Task details: Please print every record below exactly as it reads.

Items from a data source
····················
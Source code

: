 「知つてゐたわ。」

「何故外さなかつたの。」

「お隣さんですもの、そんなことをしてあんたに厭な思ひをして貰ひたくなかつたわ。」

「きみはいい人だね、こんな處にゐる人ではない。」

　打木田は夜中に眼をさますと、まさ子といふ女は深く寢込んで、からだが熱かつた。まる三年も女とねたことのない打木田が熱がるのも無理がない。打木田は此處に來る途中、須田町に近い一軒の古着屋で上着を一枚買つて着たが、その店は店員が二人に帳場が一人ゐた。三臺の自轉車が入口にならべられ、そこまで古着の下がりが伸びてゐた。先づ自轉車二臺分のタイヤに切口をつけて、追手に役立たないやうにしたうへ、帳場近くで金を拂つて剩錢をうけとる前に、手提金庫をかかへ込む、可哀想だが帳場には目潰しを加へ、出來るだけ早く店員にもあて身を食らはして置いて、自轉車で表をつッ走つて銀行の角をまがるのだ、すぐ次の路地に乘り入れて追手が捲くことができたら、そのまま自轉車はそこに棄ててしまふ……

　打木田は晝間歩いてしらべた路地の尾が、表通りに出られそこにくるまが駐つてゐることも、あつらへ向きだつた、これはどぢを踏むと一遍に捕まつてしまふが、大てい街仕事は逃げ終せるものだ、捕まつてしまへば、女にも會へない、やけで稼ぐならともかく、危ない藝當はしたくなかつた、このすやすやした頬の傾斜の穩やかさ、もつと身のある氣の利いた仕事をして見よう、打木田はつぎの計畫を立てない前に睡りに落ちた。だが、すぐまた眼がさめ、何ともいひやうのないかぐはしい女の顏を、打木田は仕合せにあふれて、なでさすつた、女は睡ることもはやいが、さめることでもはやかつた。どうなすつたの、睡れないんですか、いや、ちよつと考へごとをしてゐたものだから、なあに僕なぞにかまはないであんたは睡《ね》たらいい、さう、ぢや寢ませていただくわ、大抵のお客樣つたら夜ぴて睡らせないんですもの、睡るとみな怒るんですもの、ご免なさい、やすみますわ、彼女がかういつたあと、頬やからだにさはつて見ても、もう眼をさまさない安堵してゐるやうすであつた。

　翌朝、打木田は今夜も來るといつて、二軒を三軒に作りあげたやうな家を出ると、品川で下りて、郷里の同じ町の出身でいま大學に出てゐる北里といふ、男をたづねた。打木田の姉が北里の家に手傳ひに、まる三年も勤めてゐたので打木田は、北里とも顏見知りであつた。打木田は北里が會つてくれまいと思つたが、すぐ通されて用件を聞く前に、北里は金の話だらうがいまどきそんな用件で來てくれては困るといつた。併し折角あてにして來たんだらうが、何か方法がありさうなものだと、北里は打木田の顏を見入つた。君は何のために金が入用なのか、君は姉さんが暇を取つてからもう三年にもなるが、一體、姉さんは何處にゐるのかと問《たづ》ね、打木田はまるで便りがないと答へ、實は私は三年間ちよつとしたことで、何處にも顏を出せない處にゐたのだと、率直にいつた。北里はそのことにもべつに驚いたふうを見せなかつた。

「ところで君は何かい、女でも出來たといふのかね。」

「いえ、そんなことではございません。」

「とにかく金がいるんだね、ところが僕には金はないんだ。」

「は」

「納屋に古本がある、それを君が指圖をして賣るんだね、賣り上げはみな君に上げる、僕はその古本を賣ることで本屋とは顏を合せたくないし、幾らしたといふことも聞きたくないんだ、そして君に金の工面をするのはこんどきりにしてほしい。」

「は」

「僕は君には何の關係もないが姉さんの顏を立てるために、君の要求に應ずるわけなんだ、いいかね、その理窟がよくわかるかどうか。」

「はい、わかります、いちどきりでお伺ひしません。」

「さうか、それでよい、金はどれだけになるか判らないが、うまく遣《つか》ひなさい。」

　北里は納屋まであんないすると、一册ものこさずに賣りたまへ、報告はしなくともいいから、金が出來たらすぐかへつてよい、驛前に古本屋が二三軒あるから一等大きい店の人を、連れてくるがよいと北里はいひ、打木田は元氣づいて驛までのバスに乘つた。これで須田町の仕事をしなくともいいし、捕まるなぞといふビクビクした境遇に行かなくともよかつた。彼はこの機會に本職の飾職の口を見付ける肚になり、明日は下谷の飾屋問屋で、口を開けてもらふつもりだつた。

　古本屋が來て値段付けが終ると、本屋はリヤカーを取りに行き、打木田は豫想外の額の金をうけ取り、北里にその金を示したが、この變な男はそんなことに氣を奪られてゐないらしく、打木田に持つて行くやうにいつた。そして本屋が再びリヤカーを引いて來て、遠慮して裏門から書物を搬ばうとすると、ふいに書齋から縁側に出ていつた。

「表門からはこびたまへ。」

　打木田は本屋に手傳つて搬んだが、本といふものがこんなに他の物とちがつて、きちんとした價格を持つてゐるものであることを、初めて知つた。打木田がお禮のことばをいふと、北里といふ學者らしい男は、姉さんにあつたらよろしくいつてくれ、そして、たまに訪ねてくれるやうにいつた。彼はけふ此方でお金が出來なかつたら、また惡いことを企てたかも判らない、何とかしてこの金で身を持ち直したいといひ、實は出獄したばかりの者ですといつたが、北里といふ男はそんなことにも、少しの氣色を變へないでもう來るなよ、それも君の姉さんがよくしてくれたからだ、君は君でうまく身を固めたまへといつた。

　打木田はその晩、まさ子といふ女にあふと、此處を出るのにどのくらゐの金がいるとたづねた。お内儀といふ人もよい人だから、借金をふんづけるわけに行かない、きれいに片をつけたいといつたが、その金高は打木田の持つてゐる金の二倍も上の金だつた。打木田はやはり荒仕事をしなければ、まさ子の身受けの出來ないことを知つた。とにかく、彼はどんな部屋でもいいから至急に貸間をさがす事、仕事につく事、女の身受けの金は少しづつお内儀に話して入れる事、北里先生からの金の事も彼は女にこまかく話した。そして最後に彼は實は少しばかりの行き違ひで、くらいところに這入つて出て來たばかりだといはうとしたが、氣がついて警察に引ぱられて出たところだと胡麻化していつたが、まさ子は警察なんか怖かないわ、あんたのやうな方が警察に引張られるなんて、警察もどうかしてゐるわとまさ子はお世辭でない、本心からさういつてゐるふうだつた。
····················
Answer box:
Source code

: 「知つてゐたわ。」

「何故外さなかつたの。」

「お隣さんですもの、そんなことをしてあんたに厭な思ひをして貰ひたくなかつたわ。」

「きみはいい人だね、こんな處にゐる人ではない。」

　打木田は夜中に眼をさますと、まさ子といふ女は深く寢込んで、からだが熱かつた。まる三年も女とねたことのない打木田が熱がるのも無理がない。打木田は此處に來る途中、須田町に近い一軒の古着屋で上着を一枚買つて着たが、その店は店員が二人に帳場が一人ゐた。三臺の自轉車が入口にならべられ、そこまで古着の下がりが伸びてゐた。先づ自轉車二臺分のタイヤに切口をつけて、追手に役立たないやうにしたうへ、帳場近くで金を拂つて剩錢をうけとる前に、手提金庫をかかへ込む、可哀想だが帳場には目潰しを加へ、出來るだけ早く店員にもあて身を食らはして置いて、自轉車で表をつッ走つて銀行の角をまがるのだ、すぐ次の路地に乘り入れて追手が捲くことができたら、そのまま自轉車はそこに棄ててしまふ……

　打木田は晝間歩いてしらべた路地の尾が、表通りに出られそこにくるまが駐つてゐることも、あつらへ向きだつた、これはどぢを踏むと一遍に捕まつてしまふが、大てい街仕事は逃げ終せるものだ、捕まつてしまへば、女にも會へない、やけで稼ぐならともかく、危ない藝當はしたくなかつた、このすやすやした頬の傾斜の穩やかさ、もつと身のある氣の利いた仕事をして見よう、打木田はつぎの計畫を立てない前に睡りに落ちた。だが、すぐまた眼がさめ、何ともいひやうのないかぐはしい女の顏を、打木田は仕合せにあふれて、なでさすつた、女は睡ることもはやいが、さめることでもはやかつた。どうなすつたの、睡れないんですか、いや、ちよつと考へごとをしてゐたものだから、なあに僕なぞにかまはないであんたは睡《ね》たらいい、さう、ぢや寢ませていただくわ、大抵のお客樣つたら夜ぴて睡らせないんですもの、睡るとみな怒るんですもの、ご免なさい、やすみますわ、彼女がかういつたあと、頬やからだにさはつて見ても、もう眼をさまさない安堵してゐるやうすであつた。

　翌朝、打木田は今夜も來るといつて、二軒を三軒に作りあげたやうな家を出ると、品川で下りて、郷里の同じ町の出身でいま大學に出てゐる北里といふ、男をたづねた。打木田の姉が北里の家に手傳ひに、まる三年も勤めてゐたので打木田は、北里とも顏見知りであつた。打木田は北里が會つてくれまいと思つたが、すぐ通されて用件を聞く前に、北里は金の話だらうがいまどきそんな用件で來てくれては困るといつた。併し折角あてにして來たんだらうが、何か方法がありさうなものだと、北里は打木田の顏を見入つた。君は何のために金が入用なのか、君は姉さんが暇を取つてからもう三年にもなるが、一體、姉さんは何處にゐるのかと問《たづ》ね、打木田はまるで便りがないと答へ、實は私は三年間ちよつとしたことで、何處にも顏を出せない處にゐたのだと、率直にいつた。北里はそのことにもべつに驚いたふうを見せなかつた。

「ところで君は何かい、女でも出來たといふのかね。」

「いえ、そんなことではございません。」

「とにかく金がいるんだね、ところが僕には金はないんだ。」

「は」

「納屋に古本がある、それを君が指圖をして賣るんだね、賣り上げはみな君に上げる、僕はその古本を賣ることで本屋とは顏を合せたくないし、幾らしたといふことも聞きたくないんだ、そして君に金の工面をするのはこんどきりにしてほしい。」

「は」

「僕は君には何の關係もないが姉さんの顏を立てるために、君の要求に應ずるわけなんだ、いいかね、その理窟がよくわかるかどうか。」

「はい、わかります、いちどきりでお伺ひしません。」

「さうか、それでよい、金はどれだけになるか判らないが、うまく遣《つか》ひなさい。」

　北里は納屋まであんないすると、一册ものこさずに賣りたまへ、報告はしなくともいいから、金が出來たらすぐかへつてよい、驛前に古本屋が二三軒あるから一等大きい店の人を、連れてくるがよいと北里はいひ、打木田は元氣づいて驛までのバスに乘つた。これで須田町の仕事をしなくともいいし、捕まるなぞといふビクビクした境遇に行かなくともよかつた。彼はこの機會に本職の飾職の口を見付ける肚になり、明日は下谷の飾屋問屋で、口を開けてもらふつもりだつた。

　古本屋が來て値段付けが終ると、本屋はリヤカーを取りに行き、打木田は豫想外の額の金をうけ取り、北里にその金を示したが、この變な男はそんなことに氣を奪られてゐないらしく、打木田に持つて行くやうにいつた。そして本屋が再びリヤカーを引いて來て、遠慮して裏門から書物を搬ばうとすると、ふいに書齋から縁側に出ていつた。

「表門からはこびたまへ。」

　打木田は本屋に手傳つて搬んだが、本といふものがこんなに他の物とちがつて、きちんとした價格を持つてゐるものであることを、初めて知つた。打木田がお禮のことばをいふと、北里といふ學者らしい男は、姉さんにあつたらよろしくいつてくれ、そして、たまに訪ねてくれるやうにいつた。彼はけふ此方でお金が出來なかつたら、また惡いことを企てたかも判らない、何とかしてこの金で身を持ち直したいといひ、實は出獄したばかりの者ですといつたが、北里といふ男はそんなことにも、少しの氣色を變へないでもう來るなよ、それも君の姉さんがよくしてくれたからだ、君は君でうまく身を固めたまへといつた。

　打木田はその晩、まさ子といふ女にあふと、此處を出るのにどのくらゐの金がいるとたづねた。お内儀といふ人もよい人だから、借金をふんづけるわけに行かない、きれいに片をつけたいといつたが、その金高は打木田の持つてゐる金の二倍も上の金だつた。打木田はやはり荒仕事をしなければ、まさ子の身受けの出來ないことを知つた。とにかく、彼はどんな部屋でもいいから至急に貸間をさがす事、仕事につく事、女の身受けの金は少しづつお内儀に話して入れる事、北里先生からの金の事も彼は女にこまかく話した。そして最後に彼は實は少しばかりの行き違ひで、くらいところに這入つて出て來たばかりだといはうとしたが、氣がついて警察に引ぱられて出たところだと胡麻化していつたが、まさ子は警察なんか怖かないわ、あんたのやうな方が警察に引張られるなんて、警察もどうかしてゐるわとまさ子はお世辭でない、本心からさういつてゐるふうだつた。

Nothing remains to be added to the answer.